**WHAT THE EXERCISE ASKS:** From the entries provided below, copy each line that contains the word "https".

**INFORMATION:**
=== Begin Enclosure ===
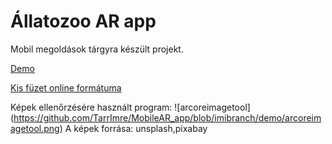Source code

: # Állatozoo AR app

Mobil megoldások tárgyra készült projekt.

[Demo](https://###)

[Kis füzet online formátuma](https://github.com/TarrImre/MobileAR_app/blob/imibranch/demo/AllatozooMergedLite.pdf)

Képek ellenőrzésére használt program:
![arcoreimagetool] (https://github.com/TarrImre/MobileAR_app/blob/imibranch/demo/arcoreimagetool.png)
A képek forrása: unsplash,pixabay
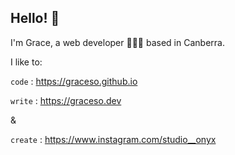 ## Hello! 👋

I'm Grace, a web developer 👩🏻‍💻 based in Canberra.

I like to:

`code` : https://graceso.github.io

`write` : https://graceso.dev

&

`create` : https://www.instagram.com/studio__onyx
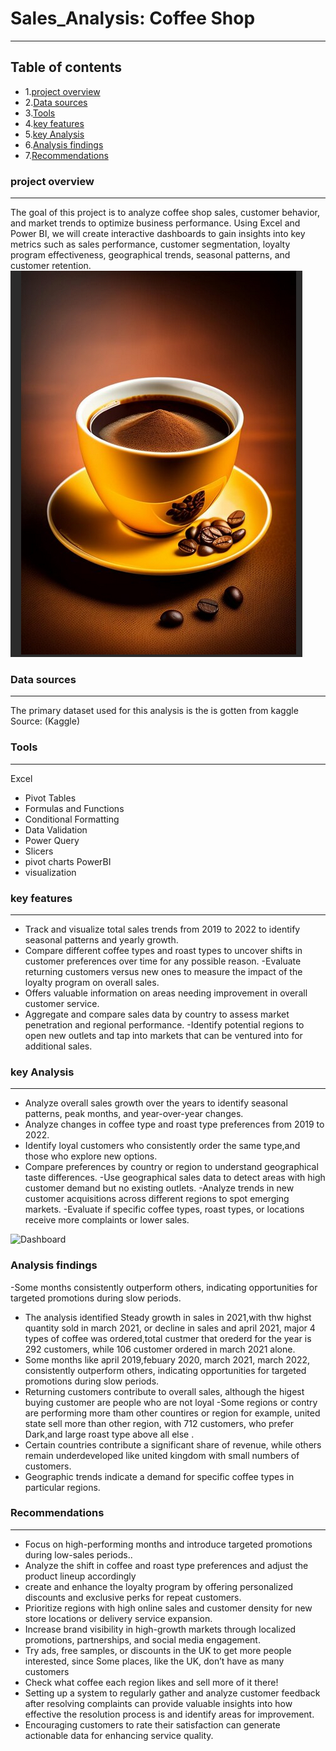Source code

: # Sales_Analysis: Coffee Shop
---
## Table of contents 
- 1.[project overview](#project-overview)
- 2.[Data sources](#data-sources) 
- 3.[Tools](#tools)
- 4.[key features](#key-features)
- 5.[key Analysis](#key-analysis)
- 6.[Analysis findings](#analysis-findings)
- 7.[Recommendations](#recommendations)

### project overview
---
The goal of this project is to analyze coffee shop sales, customer behavior, and market trends to optimize business performance. Using Excel and Power BI,
we will create interactive dashboards to gain insights into key metrics such as sales performance, customer segmentation, loyalty program effectiveness, geographical trends, seasonal patterns,
and customer retention.
![Dashboard](https://github.com/FebeianBELLO/coffee-sales-Analysis-using-Excel/blob/main/cof2.png)


### Data sources 
---
The primary dataset used for this analysis is the is gotten from kaggle 
Source: (Kaggle)
### Tools
---
Excel
- Pivot Tables
- Formulas and Functions
- Conditional Formatting
- Data Validation
- Power Query
- Slicers
- pivot charts
PowerBI
- visualization
### key features
---
- Track and visualize total sales trends from 2019 to 2022 to identify seasonal patterns and yearly growth.
- Compare different coffee types and roast types to uncover shifts in customer preferences over time for any possible reason.
-Evaluate returning customers versus new ones to measure the impact of the loyalty program on overall sales.
- Offers valuable information on areas needing improvement in  overall customer service.
- Aggregate and compare sales data by country to assess market penetration and regional performance.
-Identify potential regions to open new outlets and tap into markets that can be ventured into for additional sales.
### key Analysis 
---
- Analyze overall sales growth over the years to identify seasonal patterns, peak months, and year-over-year changes.
- Analyze changes in coffee type and roast type preferences from 2019 to 2022.
- Identify loyal customers who consistently order the same type,and those who explore new options.
- Compare preferences by country or region to understand geographical taste differences.
-Use geographical sales data to detect areas with high customer demand but no existing outlets.
-Analyze trends in new customer acquisitions across different regions to spot emerging markets.
-Evaluate if specific coffee types, roast types, or locations receive more complaints or lower sales.

![Dashboard]([https://github.com/FebeianBELLO/Bank-of-America-Consumer-Complaints-Analysis/blob/main/consumer%20BOA.png](https://github.com/FebeianBELLO/coffee-sales-Analysis-using-Excel/blob/main/coffe_sales_ANALYSIS.png))


### Analysis findings 
-Some months consistently outperform others, indicating opportunities for targeted promotions during slow periods.
- The analysis identified Steady growth in sales in 2021,with thw highst quantity sold in march 2021, or decline in sales and april 2021, major 4 types of coffee was ordered,total custmer that orederd for the year is   292 customers, while 106 customer ordered in march 2021 alone.
- Some months like april 2019,febuary 2020, march 2021, march 2022, consistently outperform others, indicating opportunities for targeted promotions during slow periods.
- Returning customers contribute to overall sales, although the higest buying customer are people who are  not loyal 
-Some regions or contry are performing more tham other countires or region for example, united state sell more than other region, with 712 customers, who prefer Dark,and large roast type above all else .
- Certain countries contribute a significant share of revenue, while others remain underdeveloped like united kingdom with small numbers of customers.
- Geographic trends indicate a demand for specific coffee types in particular regions.

### Recommendations
---
- Focus on high-performing months and introduce targeted promotions during low-sales periods..
- Analyze the shift in coffee and roast type preferences and adjust the product lineup accordingly
- create and enhance the loyalty program by offering personalized discounts and exclusive perks for repeat customers.
- Prioritize regions with high online sales and customer density for new store locations or delivery service expansion.
- Increase brand visibility in high-growth markets through localized promotions, partnerships, and social media engagement.
- Try ads, free samples, or discounts in the UK to get more people interested, since Some places, like the UK, don’t have as many customers 
- Check what coffee each region likes and sell more of it there!
- Setting up a system to regularly gather and analyze customer feedback after resolving complaints can provide valuable insights into how effective the resolution process is and identify areas for improvement.
- Encouraging customers to rate their satisfaction can generate actionable data for enhancing service quality.






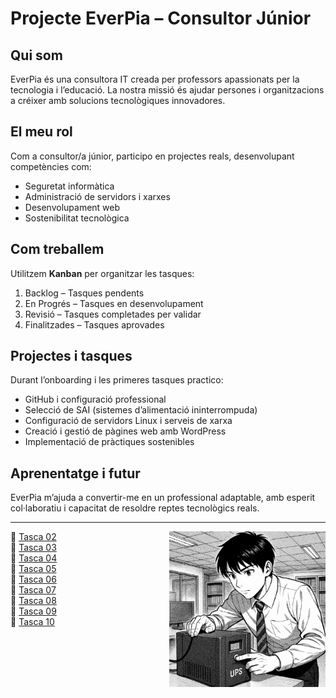 # Projecte EverPia – Consultor Júnior

## Qui som
EverPia és una consultora IT creada per professors apassionats per la tecnologia i l’educació. La nostra missió és ajudar persones i organitzacions a créixer amb solucions tecnològiques innovadores.

## El meu rol
Com a consultor/a júnior, participo en projectes reals, desenvolupant competències com:
- Seguretat informàtica
- Administració de servidors i xarxes
- Desenvolupament web
- Sostenibilitat tecnològica

## Com treballem
Utilitzem **Kanban** per organitzar les tasques:
1. Backlog – Tasques pendents
2. En Progrés – Tasques en desenvolupament
3. Revisió – Tasques completades per validar
4. Finalitzades – Tasques aprovades

## Projectes i tasques
Durant l’onboarding i les primeres tasques practico:
- GitHub i configuració professional
- Selecció de SAI (sistemes d’alimentació ininterrompuda)
- Configuració de servidors Linux i serveis de xarxa
- Creació i gestió de pàgines web amb WordPress
- Implementació de pràctiques sostenibles

## Aprenentatge i futur
EverPia m’ajuda a convertir-me en un professional adaptable, amb esperit col·laboratiu i capacitat de resoldre reptes tecnològics reals.


<!--📜 [Tasca 02](Tasca02/README.md)  
📜 [Tasca 03](Tasca03/README.md)  
📜 [Tasca 04](MissatgeTascaEnDesenvolupament.md)<!--(Tasca04/README.md)  
📜 [Tasca 05](MissatgeTascaEnDesenvolupament.md)<!--(Tasca05/README.md) 
📜 [Tasca 06](MissatgeTascaEnDesenvolupament.md)<!--(Tasca06/README.md)  
📜 [Tasca 07](MissatgeTascaEnDesenvolupament.md)<!--(Tasca07/README.md)  
📜 [Tasca 08](MissatgeTascaEnDesenvolupament.md)<!--(Tasca08/README.md)  
📜 [Tasca 09](MissatgeTascaEnDesenvolupament.md)<!--(Tasca09/README.md)  
📜 [Tasca 10](MissatgeTascaEnDesenvolupament.md)<!--(Tasca10/README.md)-->

---

<div style="float: right; margin-left: 20px;">
  <img src="Tasca02/img/slecciodunSAI.png" alt="Imatge" width="250">
</div>

📜 [Tasca 02](Tasca02/README.md)<br>
📜 [Tasca 03](Tasca03/README.md)<br>
📜 [Tasca 04](Tasca04/README.md)<br>
📜 [Tasca 05](Tasca05/README.md)<br>
📜 [Tasca 06](Tasca06/README.md)<br>
📜 [Tasca 07](Tasca07/README.md)<br>
📜 [Tasca 08](Tasca08/README.md)<br>
📜 [Tasca 09](Tasca09/README.md)<br>
📜 [Tasca 10](Tasca10/README.md)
=== End Enclosure ===
**EXPECTED ANSWER:**
[Demo](https://###)
[Kis füzet online formátuma](https://github.com/TarrImre/MobileAR_app/blob/imibranch/demo/AllatozooMergedLite.pdf)
![arcoreimagetool] (https://github.com/TarrImre/MobileAR_app/blob/imibranch/demo/arcoreimagetool.png)
`code` : https://graceso.github.io
`write` : https://graceso.dev
`create` : https://www.instagram.com/studio__onyx
![Dashboard](https://github.com/FebeianBELLO/coffee-sales-Analysis-using-Excel/blob/main/cof2.png)
![Dashboard]([https://github.com/FebeianBELLO/Bank-of-America-Consumer-Complaints-Analysis/blob/main/consumer%20BOA.png](https://github.com/FebeianBELLO/coffee-sales-Analysis-using-Excel/blob/main/coffe_sales_ANALYSIS.png))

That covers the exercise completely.